Nove poemas de Para que mar embarcas, Noé?, de Adonis

Por Pedro Belo Clara

Adonis. Foto: Magali Delporte



A palavra esquece a palavra
é raro a palavra falar
Aram arim ram rama Ararat1
Da montanha das neves estenderam-se até mim as mão de
                uma História errante espalhada no deserto da época
mãos que cosem travesseiros às estrelas que sangram nos mapas
e a impressão de tocar estilhaços de cabeças e de corpos nas
                nuvens que os tocam
 
 
***
 
 
De onde e como vindes caminhos que conduzis ao precipício
vertentes-declives mentira cósmica
souks2 cegos arrastam cidades cegas arrastadas por guerras cegas
Neve de Ararat diz às tuas vasilhas para derramarem os seus
                álcoois aos pastores das estrelas e das lendas e sabe que as
bocas das tuas profundezas explodirão um dia e que a tua
neve confraternizará com os campos e os canais de irrigação
 
 
***
 
 
Déspotas cada glândula é um furúnculo
a saliva é Inflamação os lábios latido uma corrente em cada pescoço
Para eles as guerras são conversa de água
os homens poeiras
como se a vida não girasse senão para fermentar em moluscos negros
 
 
***
 
 
Tiranos quantas cabeças alinharam hoje as vossas flechas?
quantos seios amputastes e que guardastes dos corações que
                arrancastes e das entranhas esmagadas?
Ó céu onde estavas?
E qual é o teu grupo sanguíneo?
 
 
***
 
 
Talvez Ó poeta serias tentado a desprezar a ciência
A rejeitar a razão
e a perguntar-te indignado quem é essa criatura designada ser humano?
e que é essa razão que guia a razão?
 
Terra engastada de cadáveres
Celebram os seus artesãos enfeitados de condecorações
 
 
***
 
 
Porque é que o céu da nossa época não sabe ler senão o livro
                do assassínio?
por esta razão acolhemos espontaneamente os anjos da morte
                e preparamos-lhes festins de carne
a história política e o poder escondem-se na carne
carne, festa da vitória e da conquista
festim dos céus
 
 
***
 
 
Descem cadafalsos como cadeiras de rodas descem signos que
                isolam as paredes
isolam o pão do trigo
publicam-se perguntas: porquê ó crápula não rezaste quando
                estavas na barriga da tua mãe? levanta-te Moujahid
                e degola-o
 
 
***
 
 
Portanto,
Que o prazer seja um prefácio do que nos espera no invisível.
“A vida é redonda como uma maçã, diz-nos essa língua
eis-nos feitos menos que uma sombra,
a origem não passa já de um pálido e miserável eco,
o país na sua totalidade é reflexo de uma sombra, sombra de um reflexo
abre os teus olhos indivíduo para te convenceres de que não
                te pertencem
 
 
***
 
 
Tornas-te mais lúcido do que és
À escuta da natureza lês a poesia da vida à vida que lê a poesia do homem
a terra é um corpo
a montanha um antepassado
o rio uma veia a floresta música
as estrelas saem para dançar
os pássaros para aplaudir e cantar
as sombras levam as chaves da luz

_____
 
 
Ali Ahmad Said Esber nasceu no primeiro dia de 1930, na Síria. Ficou, porém, mais conhecido pelo seu pseudónimo, Adonis, adoptado quando tinha apenas dezassete anos de idade, num ímpeto de rebeldia contra a dormência de certos editores.

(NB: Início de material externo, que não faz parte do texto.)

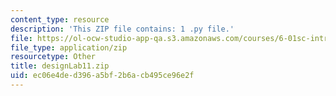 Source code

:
 ```yaml
---
content_type: resource
description: 'This ZIP file contains: 1 .py file.'
file: https://ol-ocw-studio-app-qa.s3.amazonaws.com/courses/6-01sc-introduction-to-electrical-engineering-and-computer-science-i-spring-2011/ec06e4ded396a5bf2b6acb495ce96e2f_designLab11.zip
file_type: application/zip
resourcetype: Other
title: designLab11.zip
uid: ec06e4de-d396-a5bf-2b6a-cb495ce96e2f
---
```

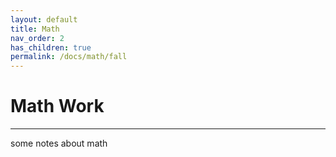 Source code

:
 ```yaml
---
layout: default
title: Math
nav_order: 2
has_children: true
permalink: /docs/math/fall
---
```


# Math Work

---
some notes about math
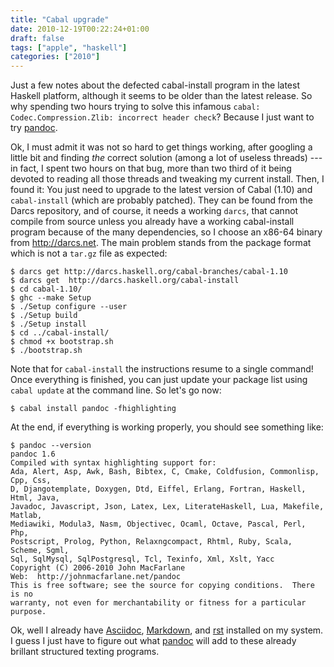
```yaml
---
title: "Cabal upgrade"
date: 2010-12-19T00:22:24+01:00
draft: false
tags: ["apple", "haskell"]
categories: ["2010"]
---
```


Just a few notes about the defected cabal-install program in the latest Haskell platform, although it seems to be older than the latest release. So why spending two hours trying to solve this infamous `cabal: Codec.Compression.Zlib: incorrect header check`? Because I just want to try [pandoc](http://johnmacfarlane.net/pandoc/).

Ok, I must admit it was not so hard to get things working, after googling a little bit and finding *the* correct solution (among a lot of useless threads) --- in fact, I spent two hours on that bug, more than two third of it being devoted to reading all those threads and tweaking my current install. Then, I found it: You just need to upgrade to the latest version of Cabal (1.10) and `cabal-install` (which are probably patched). They can be found from the Darcs repository, and of course, it needs a working `darcs`, that cannot compile from source unless you already have a working cabal-install program because of the many dependencies, so I choose an x86-64 binary from <http://darcs.net>. The main problem stands from the package format which is not a `tar.gz` file as expected:

```
$ darcs get http://darcs.haskell.org/cabal-branches/cabal-1.10
$ darcs get  http://darcs.haskell.org/cabal-install
$ cd cabal-1.10/
$ ghc --make Setup
$ ./Setup configure --user
$ ./Setup build
$ ./Setup install
$ cd ../cabal-install/
$ chmod +x bootstrap.sh
$ ./bootstrap.sh
```

Note that for `cabal-install` the instructions resume to a single command! Once everything is finished, you can just update your package list using `cabal update` at the command line. So let's go now:

```
$ cabal install pandoc -fhighlighting
```

At the end, if everything is working properly, you should see something like:

```
$ pandoc --version
pandoc 1.6
Compiled with syntax highlighting support for:
Ada, Alert, Asp, Awk, Bash, Bibtex, C, Cmake, Coldfusion, Commonlisp, Cpp, Css,
D, Djangotemplate, Doxygen, Dtd, Eiffel, Erlang, Fortran, Haskell, Html, Java,
Javadoc, Javascript, Json, Latex, Lex, LiterateHaskell, Lua, Makefile, Matlab,
Mediawiki, Modula3, Nasm, Objectivec, Ocaml, Octave, Pascal, Perl, Php,
Postscript, Prolog, Python, Relaxngcompact, Rhtml, Ruby, Scala, Scheme, Sgml,
Sql, SqlMysql, SqlPostgresql, Tcl, Texinfo, Xml, Xslt, Yacc
Copyright (C) 2006-2010 John MacFarlane
Web:  http://johnmacfarlane.net/pandoc
This is free software; see the source for copying conditions.  There is no
warranty, not even for merchantability or fitness for a particular purpose.
```

Ok, well I already have [Asciidoc](http://www.methods.co.nz/asciidoc/), [Markdown](http://daringfireball.net/projects/markdown/), and [rst](http://docutils.sourceforge.net/rst.html) installed on my system. I guess I just have to figure out what [pandoc](http://johnmacfarlane.net/pandoc/) will add to these already brillant structured texting programs.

Apesar de não ter usufruído dos melhores estudos quando era criança, cedo tomou contacto com a poesia árabe clássica, graças ao apreço que o seu pai nutria pelo género. Aos vinte anos publica a sua primeira colectânea de versos, denominada Dalila, sensivelmente na mesma altura em que entra para a Universidade de Damasco, licenciando-se quatro anos depois em Filosofia.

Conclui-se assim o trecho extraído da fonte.